* _ACTION ITEM_: Whatever lies between the line that holds "7. Marshal && Unmarshal" and the final line of the records below, both included, should be repeated exactly; leave out the pictures and add nothing.

* _INPUT DATA_:

- Opening Delimiter -

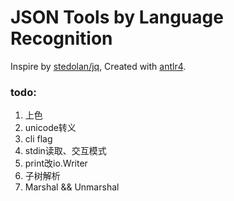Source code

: # JSON Tools by Language Recognition

Inspire by [stedolan/jq](https://github.com/stedolan/jq), Created with [antlr4](https://github.com/antlr/antlr4).


### todo:

1. 上色
2. unicode转义
3. cli flag
4. stdin读取、交互模式
5. print改io.Writer
6. 子树解析
7. Marshal && Unmarshal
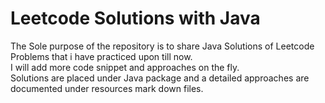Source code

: <h1>Leetcode Solutions with Java</h1>

<p>The Sole purpose of the repository is to share Java Solutions of Leetcode Problems that i have practiced upon till now.<br>I will add more code snippet and approaches on the fly.<br>Solutions are placed under Java package and a detailed approaches are documented under resources mark down files.</p>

- Closing Delimiter -

* _FINISHED EXERCISE_:
7. Marshal && Unmarshal
Source code

: <h1>Leetcode Solutions with Java</h1>

<p>The Sole purpose of the repository is to share Java Solutions of Leetcode Problems that i have practiced upon till now.<br>I will add more code snippet and approaches on the fly.<br>Solutions are placed under Java package and a detailed approaches are documented under resources mark down files.</p>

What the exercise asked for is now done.